When using IBasicVideoEffect, the media runtime will pass in whatever IDirect3DDevice is to be used for video processing when it calls your SetEncodingProperties method. Typically (such as in the sample IBasicVideoEffect implementations in the ExampleGallery\Effects folder) you will implement SetEncodingProperties by calling CanvasDevice.CreateFromDirect3D11Device and hanging onto the resulting Win2D device.

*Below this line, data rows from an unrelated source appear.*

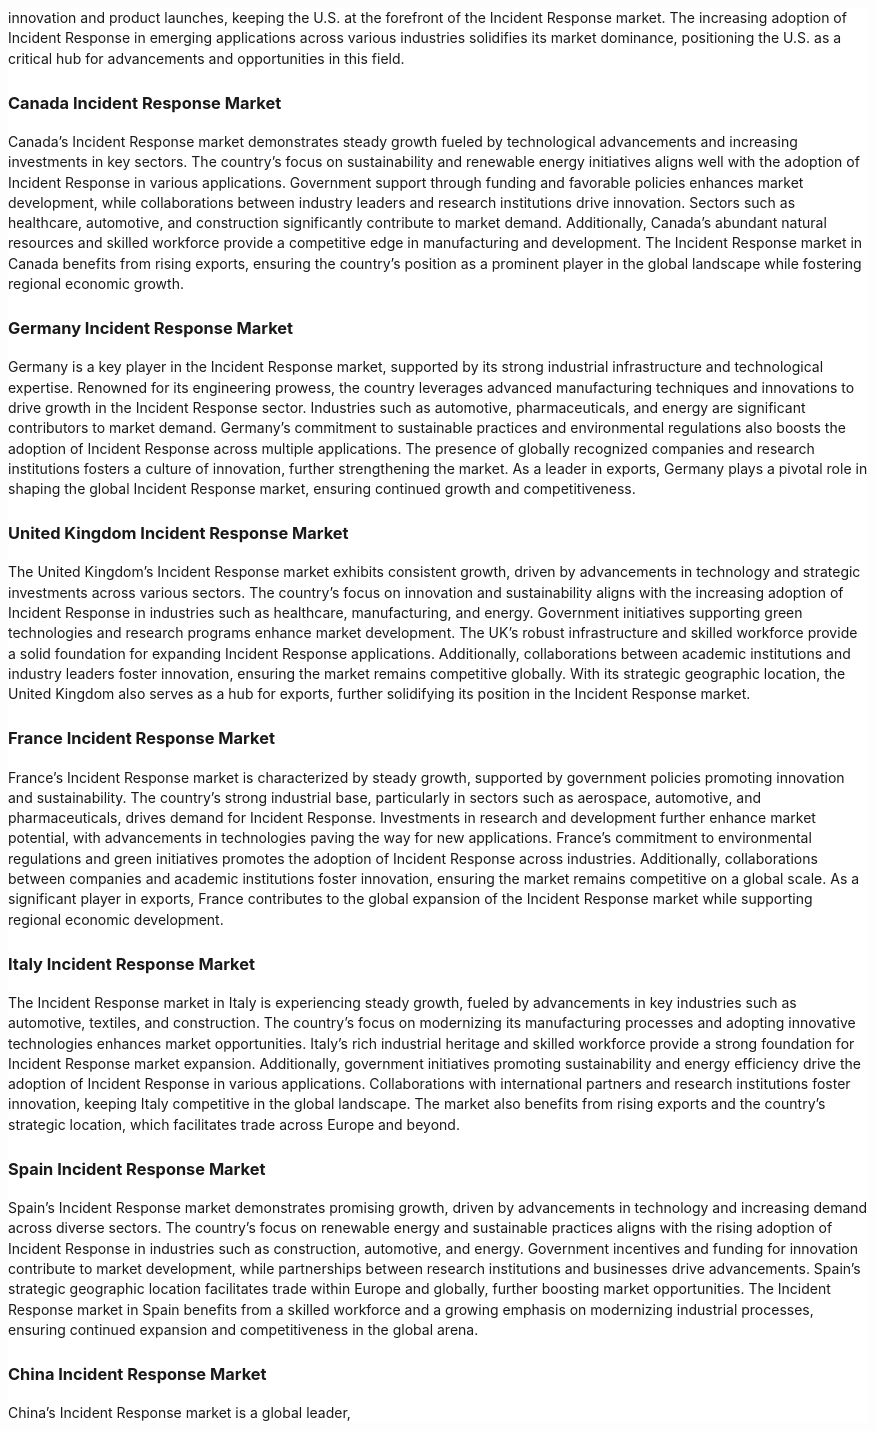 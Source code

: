 innovation and product launches, keeping the U.S. at the forefront of the Incident Response market. The increasing adoption of Incident Response in emerging applications across various industries solidifies its market dominance, positioning the U.S. as a critical hub for advancements and opportunities in this field.</p><h3>Canada Incident Response Market</h3><p>Canada&rsquo;s Incident Response market demonstrates steady growth fueled by technological advancements and increasing investments in key sectors. The country&rsquo;s focus on sustainability and renewable energy initiatives aligns well with the adoption of Incident Response in various applications. Government support through funding and favorable policies enhances market development, while collaborations between industry leaders and research institutions drive innovation. Sectors such as healthcare, automotive, and construction significantly contribute to market demand. Additionally, Canada&rsquo;s abundant natural resources and skilled workforce provide a competitive edge in manufacturing and development. The Incident Response market in Canada benefits from rising exports, ensuring the country&rsquo;s position as a prominent player in the global landscape while fostering regional economic growth.</p><h3>Germany Incident Response Market</h3><p>Germany is a key player in the Incident Response market, supported by its strong industrial infrastructure and technological expertise. Renowned for its engineering prowess, the country leverages advanced manufacturing techniques and innovations to drive growth in the Incident Response sector. Industries such as automotive, pharmaceuticals, and energy are significant contributors to market demand. Germany&rsquo;s commitment to sustainable practices and environmental regulations also boosts the adoption of Incident Response across multiple applications. The presence of globally recognized companies and research institutions fosters a culture of innovation, further strengthening the market. As a leader in exports, Germany plays a pivotal role in shaping the global Incident Response market, ensuring continued growth and competitiveness.</p><h3>United Kingdom Incident Response Market</h3><p>The United Kingdom&rsquo;s Incident Response market exhibits consistent growth, driven by advancements in technology and strategic investments across various sectors. The country&rsquo;s focus on innovation and sustainability aligns with the increasing adoption of Incident Response in industries such as healthcare, manufacturing, and energy. Government initiatives supporting green technologies and research programs enhance market development. The UK&rsquo;s robust infrastructure and skilled workforce provide a solid foundation for expanding Incident Response applications. Additionally, collaborations between academic institutions and industry leaders foster innovation, ensuring the market remains competitive globally. With its strategic geographic location, the United Kingdom also serves as a hub for exports, further solidifying its position in the Incident Response market.</p><h3>France Incident Response Market</h3><p>France&rsquo;s Incident Response market is characterized by steady growth, supported by government policies promoting innovation and sustainability. The country&rsquo;s strong industrial base, particularly in sectors such as aerospace, automotive, and pharmaceuticals, drives demand for Incident Response. Investments in research and development further enhance market potential, with advancements in technologies paving the way for new applications. France&rsquo;s commitment to environmental regulations and green initiatives promotes the adoption of Incident Response across industries. Additionally, collaborations between companies and academic institutions foster innovation, ensuring the market remains competitive on a global scale. As a significant player in exports, France contributes to the global expansion of the Incident Response market while supporting regional economic development.</p><h3>Italy Incident Response Market</h3><p>The Incident Response market in Italy is experiencing steady growth, fueled by advancements in key industries such as automotive, textiles, and construction. The country&rsquo;s focus on modernizing its manufacturing processes and adopting innovative technologies enhances market opportunities. Italy&rsquo;s rich industrial heritage and skilled workforce provide a strong foundation for Incident Response market expansion. Additionally, government initiatives promoting sustainability and energy efficiency drive the adoption of Incident Response in various applications. Collaborations with international partners and research institutions foster innovation, keeping Italy competitive in the global landscape. The market also benefits from rising exports and the country&rsquo;s strategic location, which facilitates trade across Europe and beyond.</p><h3>Spain Incident Response Market</h3><p>Spain&rsquo;s Incident Response market demonstrates promising growth, driven by advancements in technology and increasing demand across diverse sectors. The country&rsquo;s focus on renewable energy and sustainable practices aligns with the rising adoption of Incident Response in industries such as construction, automotive, and energy. Government incentives and funding for innovation contribute to market development, while partnerships between research institutions and businesses drive advancements. Spain&rsquo;s strategic geographic location facilitates trade within Europe and globally, further boosting market opportunities. The Incident Response market in Spain benefits from a skilled workforce and a growing emphasis on modernizing industrial processes, ensuring continued expansion and competitiveness in the global arena.</p><h3>China Incident Response Market</h3><p>China&rsquo;s Incident Response market is a global leader, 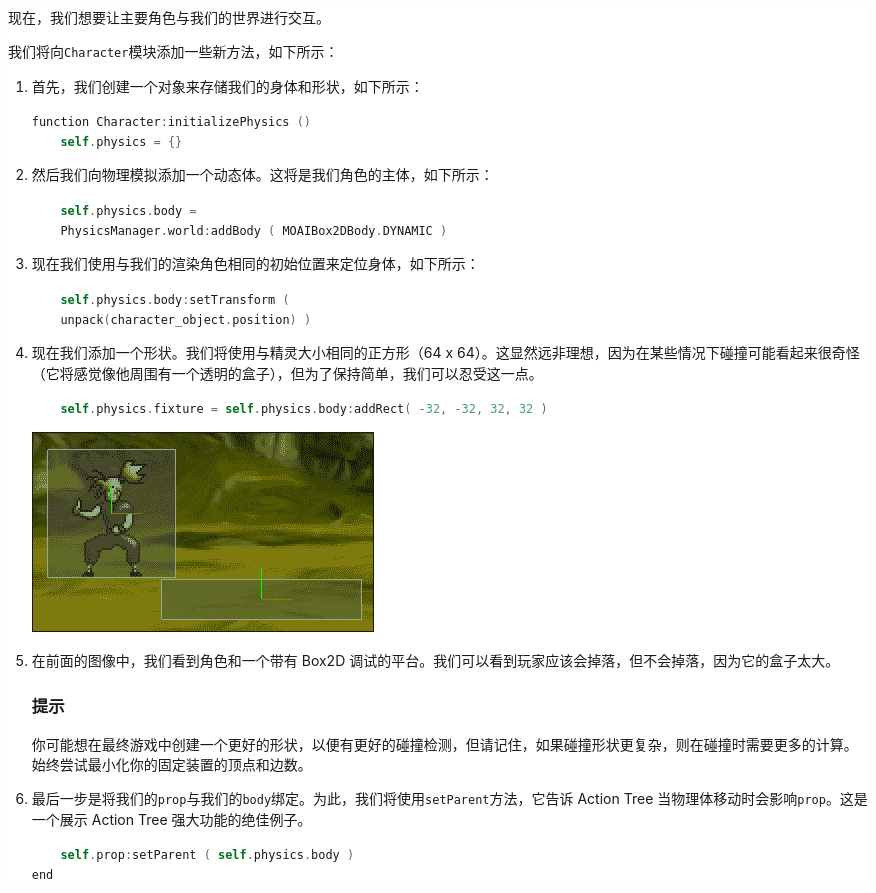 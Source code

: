 现在，我们想要让主要角色与我们的世界进行交互。

我们将向`Character`模块添加一些新方法，如下所示：

1.  首先，我们创建一个对象来存储我们的身体和形状，如下所示：

    ```swift
    function Character:initializePhysics ()
        self.physics = {}
    ```

1.  然后我们向物理模拟添加一个动态体。这将是我们角色的主体，如下所示：

    ```swift
        self.physics.body = 
        PhysicsManager.world:addBody ( MOAIBox2DBody.DYNAMIC )
    ```

1.  现在我们使用与我们的渲染角色相同的初始位置来定位身体，如下所示：

    ```swift
        self.physics.body:setTransform (
        unpack(character_object.position) )
    ```

1.  现在我们添加一个形状。我们将使用与精灵大小相同的正方形（64 x 64）。这显然远非理想，因为在某些情况下碰撞可能看起来很奇怪（它将感觉像他周围有一个透明的盒子），但为了保持简单，我们可以忍受这一点。

    ```swift
        self.physics.fixture = self.physics.body:addRect( -32, -32, 32, 32 )
    ```

    ![角色与世界对比](img/5064_09_01.jpg)

1.  在前面的图像中，我们看到角色和一个带有 Box2D 调试的平台。我们可以看到玩家应该会掉落，但不会掉落，因为它的盒子太大。

    ### 提示

    你可能想在最终游戏中创建一个更好的形状，以便有更好的碰撞检测，但请记住，如果碰撞形状更复杂，则在碰撞时需要更多的计算。始终尝试最小化你的固定装置的顶点和边数。

1.  最后一步是将我们的`prop`与我们的`body`绑定。为此，我们将使用`setParent`方法，它告诉 Action Tree 当物理体移动时会影响`prop`。这是一个展示 Action Tree 强大功能的绝佳例子。

    ```swift
        self.prop:setParent ( self.physics.body )
    end
    ```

Once you have a CanvasDevice, you can use that for any Win2D resource creation. For something like loading a texture which is an asynchronous operation, you will have to decide what do about frames that are requested while the asynchronous I/O is still in progress. Unlike the Win2D controls, IBasicVideoEffect doesn't have any concept of it being in an initializing state that is not yet ready to render, so as soon as you return from SetEncodingProperties, it will start requesting frames.

One option would be to kick off your async I/O from inside SetEncodingProperties, then early out from any frame processing requests that may arrive before the bitmap has finished loading.

Another would be to pre-load your bitmap data from the filesystem into memory before you activate the IBasicVideoEffect at all, then point the Win2D bitmap load functions at a memory stream which you know will not actually trigger any I/O, so could block on rather than letting it run asynchronously.